The task: Because only the count matters, report how many lines in the material hold the string "Phys" and nothing more.

Data records:
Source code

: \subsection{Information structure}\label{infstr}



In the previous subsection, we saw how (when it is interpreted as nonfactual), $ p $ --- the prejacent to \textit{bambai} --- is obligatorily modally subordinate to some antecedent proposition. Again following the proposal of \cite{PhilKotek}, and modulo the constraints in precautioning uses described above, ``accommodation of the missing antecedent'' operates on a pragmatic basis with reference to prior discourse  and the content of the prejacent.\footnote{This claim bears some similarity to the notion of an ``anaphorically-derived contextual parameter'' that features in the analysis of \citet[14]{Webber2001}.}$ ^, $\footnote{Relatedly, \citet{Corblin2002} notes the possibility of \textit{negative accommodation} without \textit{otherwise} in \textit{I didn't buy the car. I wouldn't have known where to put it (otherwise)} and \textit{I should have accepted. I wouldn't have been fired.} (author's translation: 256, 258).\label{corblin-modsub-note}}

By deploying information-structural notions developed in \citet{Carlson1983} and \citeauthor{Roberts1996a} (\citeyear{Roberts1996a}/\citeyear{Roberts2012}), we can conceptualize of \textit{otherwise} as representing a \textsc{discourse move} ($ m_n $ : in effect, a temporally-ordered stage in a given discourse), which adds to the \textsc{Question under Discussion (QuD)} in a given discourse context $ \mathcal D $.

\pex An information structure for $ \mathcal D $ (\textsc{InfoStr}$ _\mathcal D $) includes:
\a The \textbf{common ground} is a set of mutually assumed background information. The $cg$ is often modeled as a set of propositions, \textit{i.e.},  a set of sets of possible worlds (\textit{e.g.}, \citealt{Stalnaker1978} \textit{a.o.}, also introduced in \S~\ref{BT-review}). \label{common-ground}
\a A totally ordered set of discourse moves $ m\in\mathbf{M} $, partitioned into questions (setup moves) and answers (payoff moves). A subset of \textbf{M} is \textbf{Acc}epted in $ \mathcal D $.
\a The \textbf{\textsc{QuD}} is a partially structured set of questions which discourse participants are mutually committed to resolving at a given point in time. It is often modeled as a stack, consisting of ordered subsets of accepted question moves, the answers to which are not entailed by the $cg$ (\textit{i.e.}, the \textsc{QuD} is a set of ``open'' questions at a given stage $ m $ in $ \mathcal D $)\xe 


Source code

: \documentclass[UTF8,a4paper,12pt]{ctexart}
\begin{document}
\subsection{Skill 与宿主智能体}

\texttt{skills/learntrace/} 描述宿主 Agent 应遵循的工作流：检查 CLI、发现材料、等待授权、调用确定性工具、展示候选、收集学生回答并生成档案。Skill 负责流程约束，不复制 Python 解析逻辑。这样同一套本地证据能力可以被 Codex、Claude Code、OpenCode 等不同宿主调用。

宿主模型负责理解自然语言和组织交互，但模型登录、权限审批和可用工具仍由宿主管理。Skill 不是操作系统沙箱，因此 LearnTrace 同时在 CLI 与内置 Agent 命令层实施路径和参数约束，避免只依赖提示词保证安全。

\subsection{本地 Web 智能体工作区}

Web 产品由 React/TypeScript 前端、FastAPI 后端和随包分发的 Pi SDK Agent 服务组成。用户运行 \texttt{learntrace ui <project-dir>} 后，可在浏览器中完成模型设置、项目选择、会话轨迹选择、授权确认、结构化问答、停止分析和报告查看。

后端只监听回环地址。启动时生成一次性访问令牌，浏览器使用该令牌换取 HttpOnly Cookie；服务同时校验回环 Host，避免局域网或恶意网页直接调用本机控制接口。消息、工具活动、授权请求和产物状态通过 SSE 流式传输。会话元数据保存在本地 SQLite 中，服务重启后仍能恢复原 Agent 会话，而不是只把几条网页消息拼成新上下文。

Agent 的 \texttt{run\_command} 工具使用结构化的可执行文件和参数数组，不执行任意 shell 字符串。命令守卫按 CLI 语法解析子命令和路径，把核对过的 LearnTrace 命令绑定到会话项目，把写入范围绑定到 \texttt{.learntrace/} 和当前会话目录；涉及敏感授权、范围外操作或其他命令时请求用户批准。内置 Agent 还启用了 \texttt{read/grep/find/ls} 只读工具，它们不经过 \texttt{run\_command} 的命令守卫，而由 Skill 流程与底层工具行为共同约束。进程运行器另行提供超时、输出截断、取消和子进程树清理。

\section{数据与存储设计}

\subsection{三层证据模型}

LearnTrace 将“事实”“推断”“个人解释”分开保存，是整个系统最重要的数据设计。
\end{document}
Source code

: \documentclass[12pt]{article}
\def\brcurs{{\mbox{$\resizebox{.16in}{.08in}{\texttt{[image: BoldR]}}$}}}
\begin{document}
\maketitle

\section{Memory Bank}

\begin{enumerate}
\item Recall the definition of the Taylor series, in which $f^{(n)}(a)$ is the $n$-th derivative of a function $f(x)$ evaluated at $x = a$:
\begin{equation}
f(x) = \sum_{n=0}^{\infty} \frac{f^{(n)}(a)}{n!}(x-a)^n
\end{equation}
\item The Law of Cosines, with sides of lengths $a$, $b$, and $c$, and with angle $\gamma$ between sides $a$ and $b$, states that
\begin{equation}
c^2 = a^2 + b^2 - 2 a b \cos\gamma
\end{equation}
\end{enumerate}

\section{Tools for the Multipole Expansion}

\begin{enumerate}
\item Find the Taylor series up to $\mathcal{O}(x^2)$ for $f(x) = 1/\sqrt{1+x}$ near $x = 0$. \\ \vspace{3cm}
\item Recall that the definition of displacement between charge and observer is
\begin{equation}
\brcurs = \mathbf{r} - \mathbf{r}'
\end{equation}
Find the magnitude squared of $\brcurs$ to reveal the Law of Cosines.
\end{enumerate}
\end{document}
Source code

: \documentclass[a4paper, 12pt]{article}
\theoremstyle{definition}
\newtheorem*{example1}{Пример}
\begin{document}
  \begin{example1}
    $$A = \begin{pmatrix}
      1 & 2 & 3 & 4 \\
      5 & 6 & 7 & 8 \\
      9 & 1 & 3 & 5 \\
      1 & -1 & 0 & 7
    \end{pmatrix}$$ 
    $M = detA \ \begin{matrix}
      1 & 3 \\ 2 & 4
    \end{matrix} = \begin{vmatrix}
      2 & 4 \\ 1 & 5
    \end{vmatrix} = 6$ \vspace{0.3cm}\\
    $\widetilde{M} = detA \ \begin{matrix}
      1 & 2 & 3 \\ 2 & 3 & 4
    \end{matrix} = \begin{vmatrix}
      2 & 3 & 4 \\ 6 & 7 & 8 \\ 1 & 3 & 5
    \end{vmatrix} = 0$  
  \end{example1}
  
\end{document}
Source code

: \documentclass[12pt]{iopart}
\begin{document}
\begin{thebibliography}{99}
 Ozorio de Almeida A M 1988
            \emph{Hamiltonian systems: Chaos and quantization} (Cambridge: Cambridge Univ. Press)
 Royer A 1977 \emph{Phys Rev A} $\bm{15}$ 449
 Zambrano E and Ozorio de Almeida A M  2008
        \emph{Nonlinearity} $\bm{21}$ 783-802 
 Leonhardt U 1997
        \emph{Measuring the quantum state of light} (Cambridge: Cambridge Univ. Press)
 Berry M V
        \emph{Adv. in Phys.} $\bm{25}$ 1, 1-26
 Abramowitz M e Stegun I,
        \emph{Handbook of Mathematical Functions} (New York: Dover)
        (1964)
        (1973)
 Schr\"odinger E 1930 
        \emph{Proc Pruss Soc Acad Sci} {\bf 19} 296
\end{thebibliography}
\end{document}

Response to the exercise: 2